Pengukuran atas efisiensi pelatihan hingga kini masih dipandang rumit. Masalahnya adalah faktor efisiensi pelatihan seringkali diinterpretasikan secara abstrak. Studi mengenai efisiensi pendidikan dan pelatihan berkaitan dengan penggunaan dua model analisis, yakni model dasar dan model kualitas pendidikan serta pelatihan. Model dasar mengungkapkan bahwa kualitas lembaga pelatihan dipengaruhi oleh dua faktor yang berlainan, yaitu faktor konteks pendidikan, pelatihan, dan faktor kebijakan pendidikan itu sendiri. Efisiensi lembaga pendidikan merupakan sebab dan rangkaian akibat yang selama ini dikenal dengan output. Output pendidikan dan pelatihan dalam mode ini adalah partisipasi lembaga, efisiensi internal dan tingkat belajar.
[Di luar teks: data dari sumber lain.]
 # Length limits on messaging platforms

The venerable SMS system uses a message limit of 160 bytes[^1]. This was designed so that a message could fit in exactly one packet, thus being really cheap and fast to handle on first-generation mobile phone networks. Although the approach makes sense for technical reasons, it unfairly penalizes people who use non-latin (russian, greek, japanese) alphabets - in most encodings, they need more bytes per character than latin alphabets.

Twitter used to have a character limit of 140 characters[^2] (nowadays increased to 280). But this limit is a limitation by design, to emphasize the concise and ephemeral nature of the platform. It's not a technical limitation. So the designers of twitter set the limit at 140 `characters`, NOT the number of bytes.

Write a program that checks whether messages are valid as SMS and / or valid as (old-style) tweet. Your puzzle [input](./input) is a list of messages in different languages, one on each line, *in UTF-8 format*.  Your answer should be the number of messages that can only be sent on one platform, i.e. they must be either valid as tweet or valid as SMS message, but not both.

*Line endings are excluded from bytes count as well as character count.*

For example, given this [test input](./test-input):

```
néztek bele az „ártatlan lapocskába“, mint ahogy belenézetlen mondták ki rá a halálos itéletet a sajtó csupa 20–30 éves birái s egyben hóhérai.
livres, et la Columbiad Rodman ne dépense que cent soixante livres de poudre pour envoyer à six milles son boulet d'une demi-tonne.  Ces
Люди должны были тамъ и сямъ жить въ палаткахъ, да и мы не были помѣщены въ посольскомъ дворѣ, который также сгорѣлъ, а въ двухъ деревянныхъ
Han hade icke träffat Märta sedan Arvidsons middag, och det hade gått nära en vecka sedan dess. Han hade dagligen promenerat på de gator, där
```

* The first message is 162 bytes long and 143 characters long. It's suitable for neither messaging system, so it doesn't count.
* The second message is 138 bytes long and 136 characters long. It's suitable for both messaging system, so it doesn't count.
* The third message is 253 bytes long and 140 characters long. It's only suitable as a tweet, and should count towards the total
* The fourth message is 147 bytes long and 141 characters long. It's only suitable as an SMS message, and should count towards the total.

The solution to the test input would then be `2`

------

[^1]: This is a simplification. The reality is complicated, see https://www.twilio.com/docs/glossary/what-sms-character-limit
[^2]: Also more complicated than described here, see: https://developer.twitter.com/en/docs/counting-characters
Efisiensi pelatihan memiliki kaitan langsung dengan pendayagunaan sumber-sumber pelatihan yang terbatas secara optimal sehingga memberikan dampak yang optimal pula. Suatu program pelatihan yang efisien, cenderung ditandai dengan pola penyebaran dan pendayagunaan sumber-sumber pelatihan yang sudah ditata secara efisien. Program pelatihan yang efisien adalah yang mampu menciptakan keseimbangan antara penyedia dan kebutuhan akan sumber-sumber pelatih sehingga upaya pencapaian tujuan tidak mengalami hambatan. Sistem atau program pelatihan yang efisien adalah mampu mendistribusikan sumber-sumber pelatihan secara adil dan merata agar setiap staf/pustakawan memperoleh kesempatan yang sama untuk mendayagunakan sumber-sumber pelatihan tersebut untuk mencapai hasil maksimal.